Most people would associate the feast day of St Andrew (30th November) with Scotland. There is an old legend that this disciple from Galilee who ended up being crucified on an X-shaped cross appeared in a vision before a battle which the Scottish won. He has ever since been their patron saint . Here in Wales however, ancient folklore has a very different interpretation of where the saint’s true power and magic lies.
The Welsh have a host of superstitions and rituals associated with St Andrew’s feast day. Most are concerned with a maiden wanting to discover who her future husband would be. Here are a few, captured in the writings of Marie Trevelyan from 1908
The first was that if a maiden went to bed naked on the night of St Andrew’s feast day she would see a vision of her future intended in a dream. Another was a belief that clues to his whereabouts could be deduced from a barking dog.

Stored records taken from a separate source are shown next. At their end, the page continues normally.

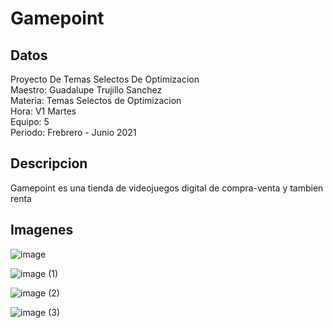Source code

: # Gamepoint
## Datos
Proyecto De Temas Selectos De Optimizacion  
Maestro: Guadalupe Trujillo Sanchez  
Materia: Temas Selectos de Optimizacion  
Hora: V1 Martes  
Equipo: 5  
Periodo: Frebrero - Junio 2021  

## Descripcion
Gamepoint es una tienda de videojuegos digital de compra-venta y tambien renta

## Imagenes
![image](https://user-images.githubusercontent.com/65144534/111380228-adc52a80-8669-11eb-8d04-31bb7ad4bd65.png)

![image (1)](https://user-images.githubusercontent.com/65144534/111380419-ef55d580-8669-11eb-8a61-f7ca34473c07.png)

![image (2)](https://user-images.githubusercontent.com/65144534/111380462-fda3f180-8669-11eb-8325-9a508589fed8.png)

![image (3)](https://user-images.githubusercontent.com/65144534/111380509-10b6c180-866a-11eb-9b12-3d52be7e02cc.png)

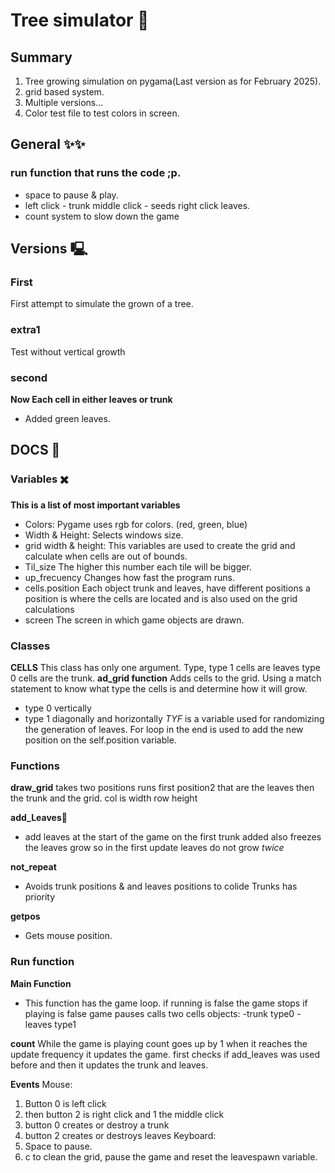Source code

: # Tree simulator 🌳
## Summary
1. Tree growing simulation on pygama(Last version as for February 2025).
2. grid based system.
3. Multiple versions...
4. Color test file to test colors in screen.
## General ✨✨
### run function that runs the code ;p.
- space to pause & play.
- left click - trunk middle click - seeds right click leaves.
- count system to slow down the game
## Versions 🖳
### First
First attempt to simulate the grown of a tree.
### extra1
Test without vertical growth
### second
**Now Each cell in either leaves or trunk**
- Added green leaves.
## DOCS 📓
### Variables ✖️
**This is a list of most important variables**
- Colors: 
Pygame uses rgb for colors. (red, green, blue)
- Width & Height:
Selects windows size.
- grid width & height:
This variables are used to create the grid and calculate when cells are out of bounds.
- Til_size
The higher this number each tile will be bigger. 
- up_frecuency
Changes how fast the program runs. 
- cells.position 
Each object trunk and leaves, have different positions a position is where the cells are located and is also used on the grid calculations
- screen
The screen in which game objects are drawn.
### Classes
**CELLS** 
This class has only one argument. Type, type 1 cells are leaves type 0 cells are the trunk.
**ad_grid function**
Adds cells to the grid. 
Using a match statement to know what type the cells is and determine how it will grow.
- type 0 vertically
- type 1 diagonally and horizontally
*TYF* is a variable used for randomizing the generation of leaves.
For loop in the end is used to add the new position on the self.position variable.
### Functions

**draw_grid**
takes two positions 
runs first position2 that are the leaves
then the trunk and the grid.
col is width row height

**add_Leaves**🍃
- add leaves at the start of the game on the first trunk added
also freezes the leaves grow so in the first update leaves do not grow *twice*

**not_repeat**
- Avoids trunk positions & and leaves positions to colide
Trunks has priority 

**getpos**
- Gets mouse position.
### Run function
**Main Function**
- This function has the game loop.
if running is false the game stops
if playing is false game pauses
calls two cells objects:
-trunk type0
-leaves type1

**count**
While the game is playing count goes up by 1 when it reaches the update frequency it updates the game.
first checks if add_leaves was used before and then it updates the trunk and leaves.

**Events**
Mouse: 
1. Button 0 is left click
2. then button 2 is right click and 1 the middle click
3. button 0 creates or destroy a trunk 
4. button 2 creates or destroys leaves
Keyboard: 
1. Space to pause.
2. c to clean the grid, pause the game and reset the leavespawn variable.
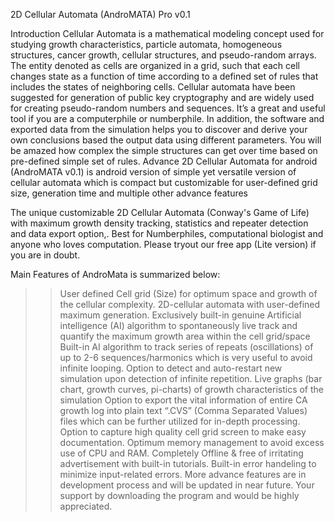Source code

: 2D Cellular Automata (AndroMATA) Pro v0.1

Introduction
Cellular Automata is a mathematical modeling concept used for studying growth characteristics, particle automata, homogeneous structures, cancer growth, cellular structures, and pseudo-random arrays. The entity denoted as cells are organized in a grid, such that each cell changes state as a function of time according to a defined set of rules that includes the states of neighboring cells. Cellular automata have been suggested for generation of public key cryptography and are widely used for creating pseudo-random numbers and sequences.
It’s a great and useful tool if you are a computerphile or numberphile. In addition, the software and exported data from the simulation helps you to discover and derive your own conclusions based the output data using different parameters. You will be amazed how complex the simple structures can get over time based on pre-defined simple set of rules.
Advance 2D Cellular Automata for android (AndroMATA v0.1) is android version of simple yet versatile version of cellular automata which is compact but customizable for user-defined grid size, generation time and multiple other advance features

The unique customizable 2D Cellular Automata (Conway's Game of Life) with maximum growth density tracking, statistics and repeater detection and data export option,. Best for Numberphiles, computational biologist and anyone who loves computation. Please tryout our free app (Lite version) if you are in doubt.


Main Features of AndroMata is summarized below:

>>User defined Cell grid (Size) for optimum space and growth of the cellular complexity.
2D-cellular automata with user-defined maximum generation.
>>Exclusively built-in genuine Artificial intelligence (AI) algorithm to spontaneously live track and quantify the maximum growth area within the cell grid/space
>>Built-in AI algorithm to track series of repeats (oscillations) of up to 2-6 sequences/harmonics which is very useful to avoid infinite looping.
>>Option to detect and auto-restart new simulation upon detection of infinite repetition.
>>Live graphs (bar chart, growth curves, pi-charts) of growth characteristics of the simulation
>>Option to export the vital information of entire CA growth log into plain text “.CVS” (Comma Separated Values) files which can be further utilized for in-depth processing.
>>Option to capture high quality cell grid screen to make easy documentation.
>>Optimum memory management to avoid excess use of CPU and RAM.
>>Completely Offline & free of irritating advertisement with built-in tutorials.
>>Built-in error handeling to minimize input-related errors.
More advance features are in development process and will be updated in near future. Your support by downloading the program and would be highly appreciated.
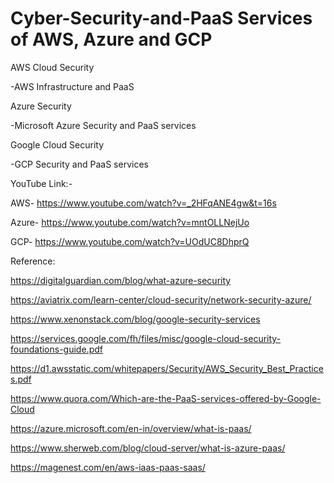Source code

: # Cyber-Security-and-PaaS Services of AWS, Azure and GCP

AWS Cloud Security

-AWS Infrastructure and PaaS

Azure Security

-Microsoft Azure Security and PaaS services

Google Cloud Security

-GCP Security and PaaS services

YouTube Link:-

AWS- https://www.youtube.com/watch?v=_2HFqANE4gw&t=16s

Azure- https://www.youtube.com/watch?v=mntOLLNejUo

GCP- https://www.youtube.com/watch?v=UOdUC8DhprQ

Reference:

https://digitalguardian.com/blog/what-azure-security

https://aviatrix.com/learn-center/cloud-security/network-security-azure/

https://www.xenonstack.com/blog/google-security-services

https://services.google.com/fh/files/misc/google-cloud-security-foundations-guide.pdf

https://d1.awsstatic.com/whitepapers/Security/AWS_Security_Best_Practices.pdf

https://www.quora.com/Which-are-the-PaaS-services-offered-by-Google-Cloud

https://azure.microsoft.com/en-in/overview/what-is-paas/

https://www.sherweb.com/blog/cloud-server/what-is-azure-paas/

https://magenest.com/en/aws-iaas-paas-saas/
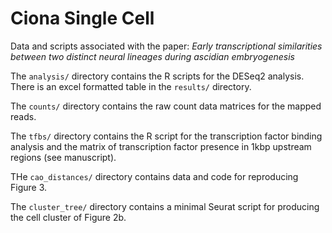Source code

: # Ciona Single Cell
 
Data and scripts associated with the paper: *Early transcriptional similarities between two distinct neural lineages during ascidian embryogenesis*

The `analysis/` directory contains the R scripts for the DESeq2 analysis. There is an excel formatted table in the `results/` directory.

The `counts/` directory contains the raw count data matrices for the mapped reads.

The `tfbs/` directory contains the R script for the transcription factor binding analysis and the matrix of transcription factor presence in 1kbp upstream regions (see manuscript).

THe `cao_distances/` directory contains data and code for reproducing Figure 3.

The `cluster_tree/` directory contains a minimal Seurat script for producing the cell cluster of Figure 2b.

On the night of St Andrews day, maidens were to “take notice from which quarter of the compass” the dog was facing when barking, as that would be the direction their future love would arrive from.
It was also customary for girls to melt lead on the night of St Andrew’s feast, and pour it backwards through a key that had a cross on it, into water which had been drawn between eleven and twelve that day. As the molten metal hit the water and cooled, it would make the shape of the tools her future betrothed would use in his trade. So an axe for a woodman, a horseshoe or anvil for a blacksmith or a plough for a farmer and so on.
There is a very similar tradition associated with Halloween in Wales, so it possibly originated from the pagan festival of Nos Galan Gaeaf. This was the ancient Celtic fire festival in Wales which ushered in the Winter months. Very similar to Samhain in Ireland.
But it wasn’t all about marriage. One more general portent of the future could be derived from pouring a frothy pint of ale in a pewter tankard, on the saint’s day. If the froth ran over it was a predictor that the year ahead would have more dry days than wet ones.
I doubt if this has ever happened in Wales. As Rhod Gilbert put it “I was 9 before I realised you could take a cagoule off”.